Pawel lo miraba fijamente, como si fuera una aparición, una hoja de fuego, una simetría de luz, una forma que ocupara espacio como la revelación misma.
Una palabra sólida que se hubiera desplegado a partir de la crisálida de la metáfora.
Palabras sueltas se sucedían en su mente. ¡Imagen! ¡Lenguaje! ¡Dialecto! ¡Amor! ¡Don! ¡Denegación! ¡Consuelo! ¡Desconsuelo! ¡Padre! ¡Hijo! ¡Amado! ¡Elías!
Una galaxia de ángeles descendía alrededor del muchacho, blandiendo sus espadas, con los ojos fijos a izquierda y derecha, arriba y abajo... Guardianes, mensajeros, guerreros y un fiero serafin de seis alas haciendo vibrar el aire con sacro fervor.
Elías, dijo el serafín.
Pawel observaba con la mirada inmóvil.
¿Elías?
—¿Por qué pareces tan inquieto, Majestad? ¡No estés preocupado! ¡Estamos seguros aquí!
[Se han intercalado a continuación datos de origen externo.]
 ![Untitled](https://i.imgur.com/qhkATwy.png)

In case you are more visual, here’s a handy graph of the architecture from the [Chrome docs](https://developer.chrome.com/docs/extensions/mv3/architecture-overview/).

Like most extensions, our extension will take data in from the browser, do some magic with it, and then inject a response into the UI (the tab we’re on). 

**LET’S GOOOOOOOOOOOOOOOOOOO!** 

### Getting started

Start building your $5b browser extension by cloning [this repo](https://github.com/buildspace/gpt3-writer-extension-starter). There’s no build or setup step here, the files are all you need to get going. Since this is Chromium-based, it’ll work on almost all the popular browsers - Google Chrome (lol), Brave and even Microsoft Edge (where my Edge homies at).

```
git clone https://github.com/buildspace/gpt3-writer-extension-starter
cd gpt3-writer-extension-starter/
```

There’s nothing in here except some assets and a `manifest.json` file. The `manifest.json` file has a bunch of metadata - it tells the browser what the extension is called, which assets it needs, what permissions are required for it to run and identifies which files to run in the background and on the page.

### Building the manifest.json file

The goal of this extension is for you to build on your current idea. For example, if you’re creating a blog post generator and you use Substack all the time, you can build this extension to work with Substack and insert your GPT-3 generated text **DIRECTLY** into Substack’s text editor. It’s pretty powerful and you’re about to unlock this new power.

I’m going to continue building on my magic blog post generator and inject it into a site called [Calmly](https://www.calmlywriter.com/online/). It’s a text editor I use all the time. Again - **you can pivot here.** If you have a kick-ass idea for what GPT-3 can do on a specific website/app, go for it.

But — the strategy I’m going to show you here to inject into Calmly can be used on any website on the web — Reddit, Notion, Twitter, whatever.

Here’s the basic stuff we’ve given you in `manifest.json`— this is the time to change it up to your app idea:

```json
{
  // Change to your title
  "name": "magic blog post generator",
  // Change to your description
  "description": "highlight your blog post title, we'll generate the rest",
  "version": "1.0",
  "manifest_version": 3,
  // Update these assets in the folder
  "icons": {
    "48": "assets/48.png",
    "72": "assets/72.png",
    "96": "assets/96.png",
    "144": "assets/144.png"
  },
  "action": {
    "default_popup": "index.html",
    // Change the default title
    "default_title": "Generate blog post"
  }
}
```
El chico se enjugó las gotas de sudor que le habían aparecido sobre las cejas a pesar del frío. De sus labios salían nubes de respiración helada.
Parpadeando con brío, sacudiendo la cabeza para liberarse de la alucinación, Pawel balbució:
—Deberíamos bajar a la cocina, aquí nos moriremos congelados.